TASK OBJECTIVE: Return each line in the records below that includes "Fast".

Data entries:
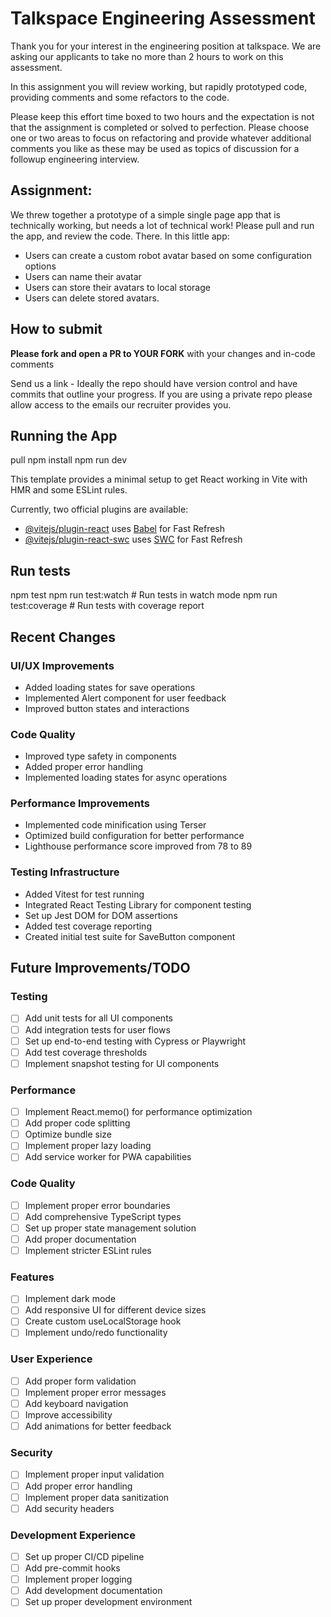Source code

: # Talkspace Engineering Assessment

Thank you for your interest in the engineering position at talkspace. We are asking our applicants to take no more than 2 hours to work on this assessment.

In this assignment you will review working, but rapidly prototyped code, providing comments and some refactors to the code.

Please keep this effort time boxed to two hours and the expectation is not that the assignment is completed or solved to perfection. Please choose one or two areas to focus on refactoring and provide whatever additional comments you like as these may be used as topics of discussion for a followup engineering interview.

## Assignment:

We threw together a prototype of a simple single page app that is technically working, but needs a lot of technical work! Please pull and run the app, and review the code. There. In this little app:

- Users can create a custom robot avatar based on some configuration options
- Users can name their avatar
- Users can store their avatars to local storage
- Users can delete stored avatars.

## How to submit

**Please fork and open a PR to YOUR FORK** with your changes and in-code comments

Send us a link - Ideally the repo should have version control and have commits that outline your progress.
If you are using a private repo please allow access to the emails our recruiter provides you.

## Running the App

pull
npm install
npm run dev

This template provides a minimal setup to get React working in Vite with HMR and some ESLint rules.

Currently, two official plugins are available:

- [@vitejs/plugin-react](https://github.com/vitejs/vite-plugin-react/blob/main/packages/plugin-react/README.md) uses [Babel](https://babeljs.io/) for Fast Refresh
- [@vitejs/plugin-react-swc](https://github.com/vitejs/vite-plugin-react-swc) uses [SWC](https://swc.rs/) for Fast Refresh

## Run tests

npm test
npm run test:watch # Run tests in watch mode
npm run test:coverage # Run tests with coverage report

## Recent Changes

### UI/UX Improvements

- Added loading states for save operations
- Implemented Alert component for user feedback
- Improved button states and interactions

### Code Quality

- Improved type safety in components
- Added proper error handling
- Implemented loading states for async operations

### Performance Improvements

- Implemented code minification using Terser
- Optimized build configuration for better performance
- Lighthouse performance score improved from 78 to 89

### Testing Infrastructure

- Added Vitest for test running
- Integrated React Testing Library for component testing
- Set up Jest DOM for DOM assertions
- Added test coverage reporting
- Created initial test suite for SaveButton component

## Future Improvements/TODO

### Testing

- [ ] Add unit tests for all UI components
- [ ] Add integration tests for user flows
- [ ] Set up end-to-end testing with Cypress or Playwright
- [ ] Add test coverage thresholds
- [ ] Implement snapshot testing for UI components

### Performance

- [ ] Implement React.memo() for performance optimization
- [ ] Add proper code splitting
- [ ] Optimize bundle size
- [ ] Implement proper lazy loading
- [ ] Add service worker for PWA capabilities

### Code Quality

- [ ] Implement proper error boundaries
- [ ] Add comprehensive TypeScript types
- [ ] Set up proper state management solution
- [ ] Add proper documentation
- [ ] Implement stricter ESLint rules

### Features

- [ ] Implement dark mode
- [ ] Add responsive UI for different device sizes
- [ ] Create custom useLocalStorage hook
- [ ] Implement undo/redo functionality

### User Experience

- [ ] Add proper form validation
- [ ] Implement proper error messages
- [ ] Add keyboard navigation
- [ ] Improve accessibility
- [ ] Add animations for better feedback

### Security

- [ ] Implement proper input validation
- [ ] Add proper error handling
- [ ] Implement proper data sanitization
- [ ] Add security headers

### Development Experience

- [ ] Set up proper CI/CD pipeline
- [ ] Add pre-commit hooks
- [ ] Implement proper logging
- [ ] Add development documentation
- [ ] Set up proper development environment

RESULT FOR THIS EXERCISE:
- [@vitejs/plugin-react](https://github.com/vitejs/vite-plugin-react/blob/main/packages/plugin-react/README.md) uses [Babel](https://babeljs.io/) for Fast Refresh
- [@vitejs/plugin-react-swc](https://github.com/vitejs/vite-plugin-react-swc) uses [SWC](https://swc.rs/) for Fast Refresh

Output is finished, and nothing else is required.